Естественный отбор. О себе и происхождении видов (сборник)



скачать книгу бесплатно

Часто встречался я с Робертом Броуном – этим «facile princeps botanicorum», как его назвал Гумбольдт; до того, как я женился, я посещал его по утрам почти каждое воскресенье, подолгу просиживая с ним. Самой замечательной чертой его казалась мне детальность его наблюдений и их абсолютная точность. Он никогда не обсуждал со мною каких-либо обширных (философских) научных биологических вопросов. Знания его были исключительно обширны, но многое умерло вместе с ним из-за его крайней боязни в чем-либо ошибиться. Без всякой скрытности он выкладывал мне свои сведения, но к некоторым вещам относился удивительно ревниво. Еще до путешествия на «Бигле» я был у него раза два или три, и однажды он предложил мне посмотреть в микроскоп и описать то, что я увижу. Я сделал это, и теперь я думаю, что это было поразительное явление движения протоплазмы в какой-то растительной клетке. Но тогда я спросил его, что ж это такое я видел, и он ответил мне (а ведь я был тогда всего лишь мальчиком и мне предстояло покинуть вскоре Англию на пять лет): «Это мой маленький секрет!» Полагаю, что он боялся, как бы я не украл у него его открытие. Гукер говорил мне, что Броун был отчаянным скрягой – и сам знал, что он скряга, – в отношении своих гербарных растений: он отказался одолжить Гукеру свои экземпляры, когда тот описывал растения Огненной Земли, хотя отлично знал, что сам он никогда не займется обработкой своей коллекции [растений] этой страны. С другой стороны, он был способен на самые великодушные поступки. В старости, когда здоровье его было сильно расшатано и он совершенно не переносил никакого напряжения сил, он (как рассказывал мне Гукер) ежедневно навещал жившего довольно далеко от него своего старого слугу, которого он поддерживал, и читал ему вслух. Этого достаточно, чтобы примириться с любой степенью научной скаредности и подозрительности. Он был склонен подсмеиваться над людьми, которые пишут о вещах, не вполне попятных им; помню, что, когда я расхваливал ему «Историю индуктивных наук» Юэлла, он заметил: «Да! Думаю, что он прочитал предисловия к очень многим книгам».

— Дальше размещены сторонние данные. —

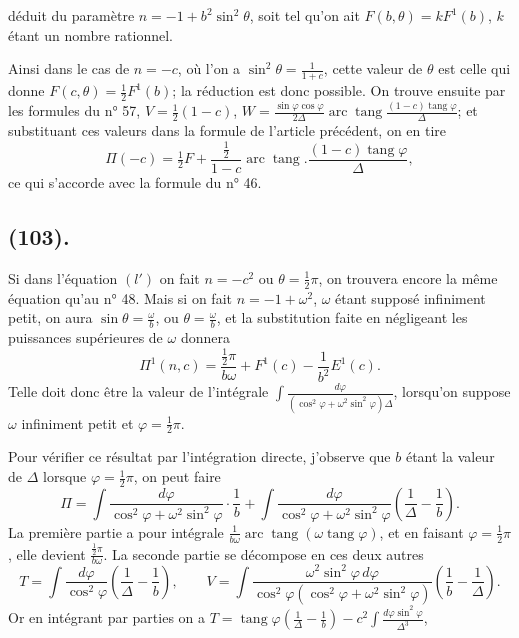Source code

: \documentclass{article}
\begin{document}
déduit du paramètre $n=-1+b^{2}\sin^{2}\theta$, soit tel qu'on ait $F(b,\theta)=kF^{1}(b)$, $k$ étant un nombre rationnel.

Ainsi dans le cas de $n=-c$, où l'on a $\sin^{2}\theta=\frac{1}{1+c}$, cette valeur de $\theta$ est celle qui donne $F(c,\theta)=\frac{1}{2}F^{1}(b)$; la réduction est donc possible. On trouve ensuite par les formules du n° 57, $V=\frac{1}{2}(1-c)$, $W=\frac{\sin\varphi\cos\varphi}{2\Delta}\operatorname{arc}\operatorname{tang}\frac{(1-c)\operatorname{tang}\varphi}{\Delta}$; et substituant ces valeurs dans la formule de l'article précédent, on en tire
\[ \Pi(-c)=\tfrac{1}{2}F+\frac{\frac{1}{2}}{1-c}\operatorname{arc}\operatorname{tang}.\frac{(1-c)\operatorname{tang}\varphi}{\Delta}, \]
ce qui s'accorde avec la formule du n° 46.

\subsection*{(103).}

Si dans l'équation $(l')$ on fait $n=-c^{2}$ ou $\theta=\frac{1}{2}\pi$, on trouvera encore la même équation qu'au n° 48. Mais si on fait $n=-1+\omega^{2}$, $\omega$ étant supposé infiniment petit, on aura $\sin\theta=\frac{\omega}{b}$, ou $\theta=\frac{\omega}{b}$, et la substitution faite en négligeant les puissances supérieures de $\omega$ donnera
\[ \Pi^{1}(n,c)=\frac{\frac{1}{2}\pi}{b\omega}+F^{1}(c)-\frac{1}{b^{2}}E^{1}(c). \]
Telle doit donc être la valeur de l'intégrale $\displaystyle\int\frac{d\varphi}{(\cos^{2}\varphi+\omega^{2}\sin^{2}\varphi)\Delta}$, lorsqu'on suppose $\omega$ infiniment petit et $\varphi=\frac{1}{2}\pi$.

Pour vérifier ce résultat par l'intégration directe, j'observe que $b$ étant la valeur de $\Delta$ lorsque $\varphi=\frac{1}{2}\pi$, on peut faire
\[ \Pi=\int\frac{d\varphi}{\cos^{2}\varphi+\omega^{2}\sin^{2}\varphi}\cdot\frac{1}{b}+\int\frac{d\varphi}{\cos^{2}\varphi+\omega^{2}\sin^{2}\varphi}\left(\frac{1}{\Delta}-\frac{1}{b}\right). \]
La première partie a pour intégrale $\frac{1}{b\omega}\operatorname{arc}\operatorname{tang}(\omega\operatorname{tang}\varphi)$, et en faisant $\varphi=\frac{1}{2}\pi$, elle devient $\frac{\frac{1}{2}\pi}{b\omega}$. La seconde partie se décompose en ces deux autres
\[ T=\int\frac{d\varphi}{\cos^{2}\varphi}\left(\frac{1}{\Delta}-\frac{1}{b}\right),\qquad V=\int\frac{\omega^{2}\sin^{2}\varphi\,d\varphi}{\cos^{2}\varphi(\cos^{2}\varphi+\omega^{2}\sin^{2}\varphi)}\left(\frac{1}{b}-\frac{1}{\Delta}\right). \]
Or en intégrant par parties on a $T=\operatorname{tang}\varphi\left(\frac{1}{\Delta}-\frac{1}{b}\right)-c^{2}\displaystyle\int\frac{d\varphi\sin^{2}\varphi}{\Delta^{3}}$,
\end{document}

В то время, когда я жил в Лондоне, я часто встречался с Оуэном и очень им восхищался, но я никогда но способен был раскусить его и так и не мог установить с ним близких отношений. После выхода в свет «Происхождения видов» он стал моим злейшим врагом, но не из-за какой-нибудь ссоры между нами, а, насколько я могу судить, из зависти к успеху «Происхождения». Бедный дорогой Фоконер – этот очаровательнейший человек – был очень плохого мнения об Оуэне – он был убежден, что Оуэн не только честолюбив, крайне завистлив и высокомерен, но и неправдив и недобросовестен. В способности ненавидеть Оуэн был, безусловно, непревзойден. Когда в былые времена я пытался защищать Оуэна, Фоконер не раз говорил: «Когда-нибудь вы разгадаете его!» И так оно и случилось.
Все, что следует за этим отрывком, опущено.